The pilot had recently purchased the helicopter and was receiving Part 91 flight training from a certified instructor at the time of the accident. During traffic pattern work, the helicopter’s hydraulics were turned off to simulate failure of the powered flight control system. As the airspeed slowed during one approach, the helicopter began an uncommanded left yaw. The instructor attempted to regain control by adding right pedal and trying to accelerate, while also reducing power. The helicopter did not respond and hit the ground, rolling onto its right side. The impact ignited a fire that destroyed much of the cabin. Subsequent examination of the aircraft revealed no pre-impact mechanical malfunctions or failures that would have precluded normal operations.


A review of the helicopter’s flight manual did point out a relevant note: “Caution: Do not attempt to carry out hover flight or any low-speed maneuver without hydraulic pressure assistance. The intensity and direction of the control feedback forces will change rapidly. This will result in excessive pilot workload, poor aircraft control and possible loss of control.”


Jet PIC Offered Student Pilot the Right Seat Before Overrun


Cessna 525 Citation, Nashville, Tenn., June 15, 2011–The probable cause of the accident was the PIC’s failure to execute a go-around once the approach became unstable. The pilot-in-command, who was not a flight instructor, offered a passenger who held a student pilot’s license the opportunity to fly the aircraft from the right seat. During the descent into John Tune Airport (JWN), the student kept the aircraft high and fast. The PIC resumed control of the aircraft but touched down long on the wet runway before running off the end of the hard surface, substantially damaging the aircraft.


Owned and operated by Deer Horn Aviation under Part 91, the Citation was on an IFR flight plan but in visual meteorological conditions. ATC vectored the airplane to the final approach course, and the PIC identified the field visually before canceling the IFR clearance. He told the student pilot the airplane was “high and hot” and that he needed to “get down and slow down.” The student pilot told the PIC that the “landing is yours” and the PIC took the controls. He configured the airplane for landing and “started a steep approach.” He later said he considered a go-around but elected to continue the approach.


At the 500-foot callout, the GPWS announced “sink rate, sink rate.” From this point until touchdown, the GPWS repeated “pull up” eight times as the PIC said “Don’t worry about it.” During the landing roll, the student pilot and the PIC began making animated expressions of concern that continued until the end of the recording.
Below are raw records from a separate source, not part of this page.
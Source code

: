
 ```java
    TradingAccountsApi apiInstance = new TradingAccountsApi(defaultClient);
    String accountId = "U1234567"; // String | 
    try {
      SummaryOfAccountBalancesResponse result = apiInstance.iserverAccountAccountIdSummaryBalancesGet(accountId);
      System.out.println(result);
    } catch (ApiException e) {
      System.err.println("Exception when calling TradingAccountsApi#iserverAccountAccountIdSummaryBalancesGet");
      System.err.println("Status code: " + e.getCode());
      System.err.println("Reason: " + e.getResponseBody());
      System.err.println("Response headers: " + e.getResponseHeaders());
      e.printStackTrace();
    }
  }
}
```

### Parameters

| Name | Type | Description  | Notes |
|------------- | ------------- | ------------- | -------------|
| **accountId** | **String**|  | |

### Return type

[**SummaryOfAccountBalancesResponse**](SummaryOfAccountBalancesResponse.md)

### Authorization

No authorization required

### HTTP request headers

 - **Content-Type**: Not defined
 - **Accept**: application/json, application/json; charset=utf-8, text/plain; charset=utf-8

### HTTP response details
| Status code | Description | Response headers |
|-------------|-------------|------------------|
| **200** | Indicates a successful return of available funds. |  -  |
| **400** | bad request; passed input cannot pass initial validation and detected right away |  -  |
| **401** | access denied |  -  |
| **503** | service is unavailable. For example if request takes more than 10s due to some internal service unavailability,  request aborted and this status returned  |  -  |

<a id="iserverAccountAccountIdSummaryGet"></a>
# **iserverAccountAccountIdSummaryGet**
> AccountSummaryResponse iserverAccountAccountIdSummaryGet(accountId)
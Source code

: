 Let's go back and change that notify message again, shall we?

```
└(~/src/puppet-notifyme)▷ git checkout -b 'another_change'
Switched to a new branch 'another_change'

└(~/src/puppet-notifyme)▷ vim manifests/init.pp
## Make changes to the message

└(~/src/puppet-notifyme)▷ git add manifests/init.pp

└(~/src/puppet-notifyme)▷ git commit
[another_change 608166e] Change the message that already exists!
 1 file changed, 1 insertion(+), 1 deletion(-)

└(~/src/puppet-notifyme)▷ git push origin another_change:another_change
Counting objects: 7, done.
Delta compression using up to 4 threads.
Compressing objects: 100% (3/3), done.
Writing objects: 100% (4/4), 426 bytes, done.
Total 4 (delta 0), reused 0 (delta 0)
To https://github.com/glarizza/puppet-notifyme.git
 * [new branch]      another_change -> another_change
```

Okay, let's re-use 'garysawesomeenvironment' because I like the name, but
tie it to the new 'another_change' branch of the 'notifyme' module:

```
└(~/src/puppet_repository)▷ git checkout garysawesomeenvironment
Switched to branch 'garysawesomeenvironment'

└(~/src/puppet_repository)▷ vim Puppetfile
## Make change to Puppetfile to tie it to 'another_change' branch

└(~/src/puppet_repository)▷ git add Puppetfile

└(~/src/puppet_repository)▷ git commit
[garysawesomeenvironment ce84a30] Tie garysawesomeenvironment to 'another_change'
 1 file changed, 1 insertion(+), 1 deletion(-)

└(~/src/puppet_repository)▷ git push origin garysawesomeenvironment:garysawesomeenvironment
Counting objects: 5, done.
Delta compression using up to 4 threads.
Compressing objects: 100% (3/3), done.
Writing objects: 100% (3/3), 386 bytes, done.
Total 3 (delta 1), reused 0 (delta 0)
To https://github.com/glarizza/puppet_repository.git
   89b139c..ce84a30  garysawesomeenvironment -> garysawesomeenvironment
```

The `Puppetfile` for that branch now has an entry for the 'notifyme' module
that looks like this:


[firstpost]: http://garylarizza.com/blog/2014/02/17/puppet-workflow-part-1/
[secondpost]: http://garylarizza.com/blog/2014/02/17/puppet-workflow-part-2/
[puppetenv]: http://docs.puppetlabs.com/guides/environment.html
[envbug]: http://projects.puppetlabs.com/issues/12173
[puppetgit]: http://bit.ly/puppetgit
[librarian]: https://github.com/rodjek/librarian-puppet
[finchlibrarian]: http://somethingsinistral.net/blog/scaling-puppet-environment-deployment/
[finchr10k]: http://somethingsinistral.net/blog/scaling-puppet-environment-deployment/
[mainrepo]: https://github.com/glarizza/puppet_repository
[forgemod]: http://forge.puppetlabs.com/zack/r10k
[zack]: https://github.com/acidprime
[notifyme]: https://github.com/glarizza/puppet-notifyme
The jet touched down about 1,500 feet down the 5,500-foot long runway.


The PIC applied the brakes fully, but the airplane continued down the runway. He told investigators he could feel the antiskid braking system working but had neglected to consider that the runway was wet. The airplane overran the runway and struck the ILS antennas. The PIC applied full left rudder to avoid going down an embankment and the aircraft came to rest after turning about 180 degrees. After the accident, in which none of the five people on board was injured, the operator modified its operational procedures to exclude unqualified people from the cockpit.